What causes Perthes disease? The cause is unknown and the disease is not inherited in most patients. A very small number of patients have another family member with Perthes.
Should I expect a lot of complaints of pain? Pain generally suggests that there is hip joint inflammation, which can be caused by too much activity. The amount of pain experienced by a child with Perthes disease varies from patient to patient. Some patients complain of activity-related pain or night pain only. Your child may complain of groin, thigh or knee pain. They may have restricted movement and a mild limp. You and your child’s doctor will discuss how to manage pain.
What is the time frame of Perthes? Perthes disease has four stages. In general, it may take three to five years for a patient to go from the initial stage to the healed stage of the disease. The length of each stage can vary.
What activities can my child do?

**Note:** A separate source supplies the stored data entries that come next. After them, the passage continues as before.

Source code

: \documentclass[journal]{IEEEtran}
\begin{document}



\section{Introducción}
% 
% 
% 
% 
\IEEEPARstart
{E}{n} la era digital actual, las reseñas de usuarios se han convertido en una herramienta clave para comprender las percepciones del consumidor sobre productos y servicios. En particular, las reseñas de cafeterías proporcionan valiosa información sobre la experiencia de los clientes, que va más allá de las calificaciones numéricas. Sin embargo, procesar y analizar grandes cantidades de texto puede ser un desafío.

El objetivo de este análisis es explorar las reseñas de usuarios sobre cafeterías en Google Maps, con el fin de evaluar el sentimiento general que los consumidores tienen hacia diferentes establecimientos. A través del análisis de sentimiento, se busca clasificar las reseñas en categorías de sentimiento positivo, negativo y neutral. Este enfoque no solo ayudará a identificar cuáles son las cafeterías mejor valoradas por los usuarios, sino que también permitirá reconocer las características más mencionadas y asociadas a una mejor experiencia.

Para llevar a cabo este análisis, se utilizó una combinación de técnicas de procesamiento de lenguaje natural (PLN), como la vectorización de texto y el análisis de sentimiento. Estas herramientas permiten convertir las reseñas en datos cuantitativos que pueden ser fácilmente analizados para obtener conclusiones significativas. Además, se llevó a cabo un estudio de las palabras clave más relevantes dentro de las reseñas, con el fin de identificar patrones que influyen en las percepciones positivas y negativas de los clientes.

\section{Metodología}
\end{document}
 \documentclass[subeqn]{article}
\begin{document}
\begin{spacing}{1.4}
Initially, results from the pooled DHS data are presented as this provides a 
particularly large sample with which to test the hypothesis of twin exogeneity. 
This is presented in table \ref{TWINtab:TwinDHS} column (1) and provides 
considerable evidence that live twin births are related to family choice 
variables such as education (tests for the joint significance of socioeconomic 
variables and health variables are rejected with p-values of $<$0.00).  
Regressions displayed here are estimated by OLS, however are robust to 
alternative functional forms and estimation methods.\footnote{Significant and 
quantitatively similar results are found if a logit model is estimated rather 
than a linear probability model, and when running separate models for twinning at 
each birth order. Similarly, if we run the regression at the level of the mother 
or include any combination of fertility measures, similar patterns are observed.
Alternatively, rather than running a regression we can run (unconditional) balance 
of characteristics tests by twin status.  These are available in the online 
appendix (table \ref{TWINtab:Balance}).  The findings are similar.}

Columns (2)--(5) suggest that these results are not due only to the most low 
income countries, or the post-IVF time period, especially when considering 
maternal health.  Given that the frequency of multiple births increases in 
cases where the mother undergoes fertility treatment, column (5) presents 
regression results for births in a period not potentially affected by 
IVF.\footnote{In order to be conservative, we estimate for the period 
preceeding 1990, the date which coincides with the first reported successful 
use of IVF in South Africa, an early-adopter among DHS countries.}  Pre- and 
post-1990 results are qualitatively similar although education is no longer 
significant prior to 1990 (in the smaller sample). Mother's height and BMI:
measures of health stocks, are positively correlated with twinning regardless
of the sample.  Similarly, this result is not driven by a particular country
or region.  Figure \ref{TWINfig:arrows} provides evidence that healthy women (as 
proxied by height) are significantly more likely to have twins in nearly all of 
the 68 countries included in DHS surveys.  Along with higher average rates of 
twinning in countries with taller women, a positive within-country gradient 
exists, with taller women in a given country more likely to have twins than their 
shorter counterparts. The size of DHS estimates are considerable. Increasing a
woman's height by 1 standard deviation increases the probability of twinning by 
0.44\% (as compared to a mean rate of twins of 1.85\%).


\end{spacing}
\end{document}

Your child’s doctor will help you determine the activities that are safe. The answer will depend on the stage of the disease, symptoms and hip joint stiffness.
What are long-term effects of Perthes disease? Most children have occasional periods of increased pain and stiffness for six months to two years. Most children will return to typical activities and sports once healed. However, some children may be at risk for developing arthritis as adults. Children’s hips that grow back irregularly will have more symptoms, such as pain and hip stiffness, and a greater risk of arthritis later in life.
Will my child be able to participate in physical activities? Even with a deformed femoral head, most patients can perform daily activities and sports’ activities once the hip has healed.
Is hip replacement an option? Hip replacement is not a surgery for children. Only when a patient develops painful degenerative arthritis later in adulthood is the surgery recommended.